Décoder l’humanité : comment la cartographie du cerveau de la souris dévoile les secrets humains

Les chercheurs ont cartographié plus de 2,3 millions de cellules cérébrales de souris, mettant ainsi en lumière la façon dont les différents types de cellules cérébrales se forment grâce à la régulation génique. Ce travail, qui fait partie d’un effort plus vaste visant à créer un atlas détaillé des cellules cérébrales, a des implications significatives pour la compréhension du fonctionnement cérébral et le traitement des troubles neuropsychiatriques.

Les chercheurs de l’UC San Diego traduisent le langage des cellules cérébrales, ce qui les aide à comprendre ce qui ne va pas dans les maladies du cerveau.

Malgré que toutes nos cellules partagent la même chose ADN, il existe des milliers de types de cellules différents dans le cerveau humain, chacun ayant une structure et une fonction uniques. Un problème de longue date en neurosciences consiste à déterminer comment les gènes sont activés et désactivés pour former la mosaïque de différents types de cellules dans le cerveau. Aujourd’hui, des scientifiques de la faculté de médecine de l’Université de Californie à San Diego ont publié deux nouvelles études qui nous rapprochent de la résolution de ce mystère.

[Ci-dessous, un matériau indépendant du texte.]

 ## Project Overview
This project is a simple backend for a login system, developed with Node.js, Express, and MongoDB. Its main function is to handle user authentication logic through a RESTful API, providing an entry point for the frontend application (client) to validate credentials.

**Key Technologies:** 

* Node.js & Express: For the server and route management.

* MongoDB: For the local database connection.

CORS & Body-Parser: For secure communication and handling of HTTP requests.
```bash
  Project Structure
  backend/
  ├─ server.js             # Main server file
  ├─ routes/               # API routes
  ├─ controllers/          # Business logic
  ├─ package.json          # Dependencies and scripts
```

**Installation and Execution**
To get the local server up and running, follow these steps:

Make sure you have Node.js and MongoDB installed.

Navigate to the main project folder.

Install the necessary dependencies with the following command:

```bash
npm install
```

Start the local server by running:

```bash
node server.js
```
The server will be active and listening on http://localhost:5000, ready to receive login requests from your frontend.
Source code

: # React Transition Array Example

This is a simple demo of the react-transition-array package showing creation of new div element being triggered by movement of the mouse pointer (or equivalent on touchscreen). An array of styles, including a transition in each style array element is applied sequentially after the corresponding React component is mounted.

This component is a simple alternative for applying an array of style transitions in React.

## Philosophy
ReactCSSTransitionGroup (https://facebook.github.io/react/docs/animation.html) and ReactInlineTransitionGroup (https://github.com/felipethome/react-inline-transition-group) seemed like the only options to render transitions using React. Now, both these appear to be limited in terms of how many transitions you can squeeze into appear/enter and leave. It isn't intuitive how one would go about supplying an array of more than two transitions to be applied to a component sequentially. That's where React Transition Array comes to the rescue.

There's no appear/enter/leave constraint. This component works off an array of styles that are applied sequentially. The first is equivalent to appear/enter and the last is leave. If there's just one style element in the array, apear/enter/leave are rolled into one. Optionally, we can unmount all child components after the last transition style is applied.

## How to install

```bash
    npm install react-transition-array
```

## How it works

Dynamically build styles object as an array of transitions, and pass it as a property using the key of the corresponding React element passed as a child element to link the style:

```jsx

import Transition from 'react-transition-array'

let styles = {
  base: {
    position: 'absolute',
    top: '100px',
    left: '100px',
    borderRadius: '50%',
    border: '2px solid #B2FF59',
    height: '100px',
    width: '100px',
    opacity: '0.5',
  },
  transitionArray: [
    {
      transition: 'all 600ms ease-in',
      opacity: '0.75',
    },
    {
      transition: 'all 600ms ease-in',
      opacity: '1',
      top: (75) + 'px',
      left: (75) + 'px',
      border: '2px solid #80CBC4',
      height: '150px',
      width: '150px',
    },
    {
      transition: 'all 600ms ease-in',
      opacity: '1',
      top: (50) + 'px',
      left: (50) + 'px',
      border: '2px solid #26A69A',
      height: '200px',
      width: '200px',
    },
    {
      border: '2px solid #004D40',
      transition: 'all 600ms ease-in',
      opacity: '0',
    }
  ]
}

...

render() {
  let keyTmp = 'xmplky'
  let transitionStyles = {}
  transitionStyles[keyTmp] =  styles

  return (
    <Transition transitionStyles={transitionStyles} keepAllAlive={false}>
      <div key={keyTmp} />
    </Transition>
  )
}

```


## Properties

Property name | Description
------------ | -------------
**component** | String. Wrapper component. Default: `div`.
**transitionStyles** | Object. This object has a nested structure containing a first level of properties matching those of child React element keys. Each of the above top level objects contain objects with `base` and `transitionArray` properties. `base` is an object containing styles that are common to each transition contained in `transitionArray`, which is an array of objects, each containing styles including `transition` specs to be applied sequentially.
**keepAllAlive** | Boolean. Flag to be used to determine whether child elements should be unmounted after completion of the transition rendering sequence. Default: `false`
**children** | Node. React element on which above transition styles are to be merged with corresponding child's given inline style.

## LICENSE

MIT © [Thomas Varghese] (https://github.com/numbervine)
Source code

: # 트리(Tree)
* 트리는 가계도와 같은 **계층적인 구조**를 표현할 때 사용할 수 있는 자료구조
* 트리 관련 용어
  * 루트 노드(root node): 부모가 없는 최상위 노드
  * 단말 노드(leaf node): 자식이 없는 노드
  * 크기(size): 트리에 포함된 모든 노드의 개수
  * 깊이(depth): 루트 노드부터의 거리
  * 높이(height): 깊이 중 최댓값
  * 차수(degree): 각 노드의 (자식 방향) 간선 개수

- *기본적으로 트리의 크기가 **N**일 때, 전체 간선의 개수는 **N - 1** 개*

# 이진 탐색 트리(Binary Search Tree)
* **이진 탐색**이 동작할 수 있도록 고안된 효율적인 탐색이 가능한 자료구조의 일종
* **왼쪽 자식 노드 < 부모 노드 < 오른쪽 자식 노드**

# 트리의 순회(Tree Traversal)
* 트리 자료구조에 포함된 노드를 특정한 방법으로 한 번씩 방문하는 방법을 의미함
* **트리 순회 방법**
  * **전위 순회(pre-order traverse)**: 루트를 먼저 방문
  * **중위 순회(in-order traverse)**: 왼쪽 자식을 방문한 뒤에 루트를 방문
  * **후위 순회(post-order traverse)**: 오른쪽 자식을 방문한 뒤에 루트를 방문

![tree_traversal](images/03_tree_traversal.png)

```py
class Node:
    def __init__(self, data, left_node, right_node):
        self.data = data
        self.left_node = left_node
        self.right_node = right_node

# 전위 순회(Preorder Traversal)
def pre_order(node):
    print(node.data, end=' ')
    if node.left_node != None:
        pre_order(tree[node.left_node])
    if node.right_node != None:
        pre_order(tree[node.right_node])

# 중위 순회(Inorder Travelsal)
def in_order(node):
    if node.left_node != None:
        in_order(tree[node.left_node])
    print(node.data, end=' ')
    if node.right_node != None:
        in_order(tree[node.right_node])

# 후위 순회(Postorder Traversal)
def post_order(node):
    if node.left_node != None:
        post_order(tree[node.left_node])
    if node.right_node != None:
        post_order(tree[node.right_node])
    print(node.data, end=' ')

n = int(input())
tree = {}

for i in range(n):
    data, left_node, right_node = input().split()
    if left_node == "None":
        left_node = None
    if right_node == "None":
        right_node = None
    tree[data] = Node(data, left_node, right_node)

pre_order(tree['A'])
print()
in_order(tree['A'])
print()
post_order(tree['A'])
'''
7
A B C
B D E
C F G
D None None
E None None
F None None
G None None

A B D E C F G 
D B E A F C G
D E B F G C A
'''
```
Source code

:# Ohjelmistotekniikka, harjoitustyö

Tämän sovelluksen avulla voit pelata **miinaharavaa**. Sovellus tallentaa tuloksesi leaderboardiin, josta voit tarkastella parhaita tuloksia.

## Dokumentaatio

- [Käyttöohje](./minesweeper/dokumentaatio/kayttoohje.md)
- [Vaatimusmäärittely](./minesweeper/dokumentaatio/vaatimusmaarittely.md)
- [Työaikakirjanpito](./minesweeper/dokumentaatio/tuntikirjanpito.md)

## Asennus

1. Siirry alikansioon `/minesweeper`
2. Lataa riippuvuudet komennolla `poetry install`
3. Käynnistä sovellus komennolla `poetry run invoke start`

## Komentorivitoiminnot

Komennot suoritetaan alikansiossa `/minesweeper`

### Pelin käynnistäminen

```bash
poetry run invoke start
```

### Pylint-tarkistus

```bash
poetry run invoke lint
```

Des études innovantes dévoilent les secrets génétiques du cerveau

Les chercheurs ont analysé plus de 2,3 millions de cellules cérébrales individuelles provenant de souris pour créer une carte complète du cerveau de la souris et ont utilisé l’intelligence artificielle pour aider à prédire quelles portions d’ADN sont utilisées pour déterminer le type de cellule cérébrale. Les chercheurs ont également étudié le cerveau des humains et des primates pour étudier l’évolution des processus utilisés par les cellules pour activer et désactiver les gènes. Les résultats seront publiés le 14 décembre 2023 dans une édition spéciale de la revue Nature.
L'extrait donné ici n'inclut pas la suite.